WHAT THIS TASK INVOLVES: Word for word, reproduce all entries below, leaving every picture out.

Source texts of formatted documents:
=== Section Start ===

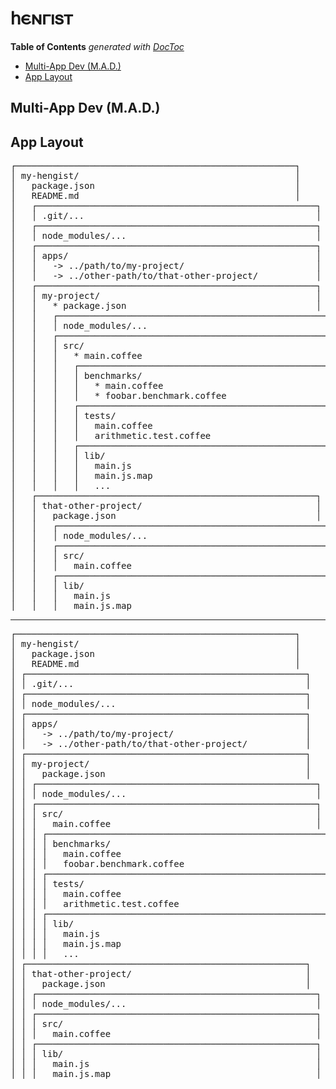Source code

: 
# 𐌷𐌴𐌽𐌲𐌹𐍃𐍄

<!-- START doctoc generated TOC please keep comment here to allow auto update -->
<!-- DON'T EDIT THIS SECTION, INSTEAD RE-RUN doctoc TO UPDATE -->
**Table of Contents**  *generated with [DocToc](https://github.com/thlorenz/doctoc)*

- [Multi-App Dev (M.A.D.)](#multi-app-dev-mad)
- [App Layout](#app-layout)

<!-- END doctoc generated TOC please keep comment here to allow auto update -->



## Multi-App Dev (M.A.D.)

## App Layout



<pre>
┌─────────────────────────────────────────────────────┐
│ my-hengist/                                         │
│   package.json                                      │
│   README.md                                         │
│   ┌─────────────────────────────────────────────────────┐
│   │ .git/...                                            │
│   ┌─────────────────────────────────────────────────────┐
│   │ node_modules/...                                    │
│   ┌─────────────────────────────────────────────────────┐
│   │ apps/                                               │
│   │   -> ../path/to/my-project/                         │
│   │   -> ../other-path/to/that-other-project/           │
│   ┌─────────────────────────────────────────────────────┐
│   │ my-project/                                         │
│   │   * package.json                                    │
│   │   ┌─────────────────────────────────────────────────────┐
│   │   │ node_modules/...                                    │
│   │   ┌─────────────────────────────────────────────────────┐
│   │   │ src/                                                │
│   │   │   * main.coffee                                     │
│   │   │   ┌─────────────────────────────────────────────────────┐
│   │   │   │ benchmarks/                                         │
│   │   │   │   * main.coffee                                     │
│   │   │   │   * foobar.benchmark.coffee                         │
│   │   │   ┌─────────────────────────────────────────────────────┐
│   │   │   │ tests/                                              │
│   │   │   │   main.coffee                                       │
│   │   │   │   arithmetic.test.coffee                            │
│   │   │   ┌─────────────────────────────────────────────────────┐
│   │   │   │ lib/                                                │
│   │   │   │   main.js                                           │
│   │   │   │   main.js.map                                       │
│   │   │   │   ...                                               │
│   ┌─────────────────────────────────────────────────────┐
│   │ that-other-project/                                 │
│   │   package.json                                      │
│   │   ┌─────────────────────────────────────────────────────┐
│   │   │ node_modules/...                                    │
│   │   ┌─────────────────────────────────────────────────────┐
│   │   │ src/                                                │
│   │   │   main.coffee                                       │
│   │   ┌─────────────────────────────────────────────────────┐
│   │   │ lib/                                                │
│   │   │   main.js                                           │
│   │   │   main.js.map                                       │
</pre>

--------------------------------------------------------------------------

<pre>
┌─────────────────────────────────────────────────────┐
│ my-hengist/                                         │
│   package.json                                      │
│   README.md                                         │
│ ┌─────────────────────────────────────────────────────┐
│ │ .git/...                                            │
│ ┌─────────────────────────────────────────────────────┐
│ │ node_modules/...                                    │
│ ┌─────────────────────────────────────────────────────┐
│ │ apps/                                               │
│ │   -> ../path/to/my-project/                         │
│ │   -> ../other-path/to/that-other-project/           │
│ ┌─────────────────────────────────────────────────────┐
│ │ my-project/                                         │
│ │   package.json                                      │
│ │ ┌─────────────────────────────────────────────────────┐
│ │ │ node_modules/...                                    │
│ │ ┌─────────────────────────────────────────────────────┐
│ │ │ src/                                                │
│ │ │   main.coffee                                       │
│ │ │ ┌─────────────────────────────────────────────────────┐
│ │ │ │ benchmarks/                                         │
│ │ │ │   main.coffee                                       │
│ │ │ │   foobar.benchmark.coffee                           │
│ │ │ ┌─────────────────────────────────────────────────────┐
│ │ │ │ tests/                                              │
│ │ │ │   main.coffee                                       │
│ │ │ │   arithmetic.test.coffee                            │
│ │ │ ┌─────────────────────────────────────────────────────┐
│ │ │ │ lib/                                                │
│ │ │ │   main.js                                           │
│ │ │ │   main.js.map                                       │
│ │ │ │   ...                                               │
│ ┌─────────────────────────────────────────────────────┐
│ │ that-other-project/                                 │
│ │   package.json                                      │
│ │ ┌─────────────────────────────────────────────────────┐
│ │ │ node_modules/...                                    │
│ │ ┌─────────────────────────────────────────────────────┐
│ │ │ src/                                                │
│ │ │   main.coffee                                       │
│ │ ┌─────────────────────────────────────────────────────┐
│ │ │ lib/                                                │
│ │ │   main.js                                           │
│ │ │   main.js.map                                       │
</pre>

=== Section End ===

TASK RESULT:
Source code

: 
# 𐌷𐌴𐌽𐌲𐌹𐍃𐍄

<!-- START doctoc generated TOC please keep comment here to allow auto update -->
<!-- DON'T EDIT THIS SECTION, INSTEAD RE-RUN doctoc TO UPDATE -->
**Table of Contents**  *generated with [DocToc](https://github.com/thlorenz/doctoc)*

- [Multi-App Dev (M.A.D.)](#multi-app-dev-mad)
- [App Layout](#app-layout)

<!-- END doctoc generated TOC please keep comment here to allow auto update -->



## Multi-App Dev (M.A.D.)

## App Layout



<pre>
┌─────────────────────────────────────────────────────┐
│ my-hengist/                                         │
│   package.json                                      │
│   README.md                                         │
│   ┌─────────────────────────────────────────────────────┐
│   │ .git/...                                            │
│   ┌─────────────────────────────────────────────────────┐
│   │ node_modules/...                                    │
│   ┌─────────────────────────────────────────────────────┐
│   │ apps/                                               │
│   │   -> ../path/to/my-project/                         │
│   │   -> ../other-path/to/that-other-project/           │
│   ┌─────────────────────────────────────────────────────┐
│   │ my-project/                                         │
│   │   * package.json                                    │
│   │   ┌─────────────────────────────────────────────────────┐
│   │   │ node_modules/...                                    │
│   │   ┌─────────────────────────────────────────────────────┐
│   │   │ src/                                                │
│   │   │   * main.coffee                                     │
│   │   │   ┌─────────────────────────────────────────────────────┐
│   │   │   │ benchmarks/                                         │
│   │   │   │   * main.coffee                                     │
│   │   │   │   * foobar.benchmark.coffee                         │
│   │   │   ┌─────────────────────────────────────────────────────┐
│   │   │   │ tests/                                              │
│   │   │   │   main.coffee                                       │
│   │   │   │   arithmetic.test.coffee                            │
│   │   │   ┌─────────────────────────────────────────────────────┐
│   │   │   │ lib/                                                │
│   │   │   │   main.js                                           │
│   │   │   │   main.js.map                                       │
│   │   │   │   ...                                               │
│   ┌─────────────────────────────────────────────────────┐
│   │ that-other-project/                                 │
│   │   package.json                                      │
│   │   ┌─────────────────────────────────────────────────────┐
│   │   │ node_modules/...                                    │
│   │   ┌─────────────────────────────────────────────────────┐
│   │   │ src/                                                │
│   │   │   main.coffee                                       │
│   │   ┌─────────────────────────────────────────────────────┐
│   │   │ lib/                                                │
│   │   │   main.js                                           │
│   │   │   main.js.map                                       │
</pre>

--------------------------------------------------------------------------

<pre>
┌─────────────────────────────────────────────────────┐
│ my-hengist/                                         │
│   package.json                                      │
│   README.md                                         │
│ ┌─────────────────────────────────────────────────────┐
│ │ .git/...                                            │
│ ┌─────────────────────────────────────────────────────┐
│ │ node_modules/...                                    │
│ ┌─────────────────────────────────────────────────────┐
│ │ apps/                                               │
│ │   -> ../path/to/my-project/                         │
│ │   -> ../other-path/to/that-other-project/           │
│ ┌─────────────────────────────────────────────────────┐
│ │ my-project/                                         │
│ │   package.json                                      │
│ │ ┌─────────────────────────────────────────────────────┐
│ │ │ node_modules/...                                    │
│ │ ┌─────────────────────────────────────────────────────┐
│ │ │ src/                                                │
│ │ │   main.coffee                                       │
│ │ │ ┌─────────────────────────────────────────────────────┐
│ │ │ │ benchmarks/                                         │
│ │ │ │   main.coffee                                       │
│ │ │ │   foobar.benchmark.coffee                           │
│ │ │ ┌─────────────────────────────────────────────────────┐
│ │ │ │ tests/                                              │
│ │ │ │   main.coffee                                       │
│ │ │ │   arithmetic.test.coffee                            │
│ │ │ ┌─────────────────────────────────────────────────────┐
│ │ │ │ lib/                                                │
│ │ │ │   main.js                                           │
│ │ │ │   main.js.map                                       │
│ │ │ │   ...                                               │
│ ┌─────────────────────────────────────────────────────┐
│ │ that-other-project/                                 │
│ │   package.json                                      │
│ │ ┌─────────────────────────────────────────────────────┐
│ │ │ node_modules/...                                    │
│ │ ┌─────────────────────────────────────────────────────┐
│ │ │ src/                                                │
│ │ │   main.coffee                                       │
│ │ ┌─────────────────────────────────────────────────────┐
│ │ │ lib/                                                │
│ │ │   main.js                                           │
│ │ │   main.js.map                                       │
</pre>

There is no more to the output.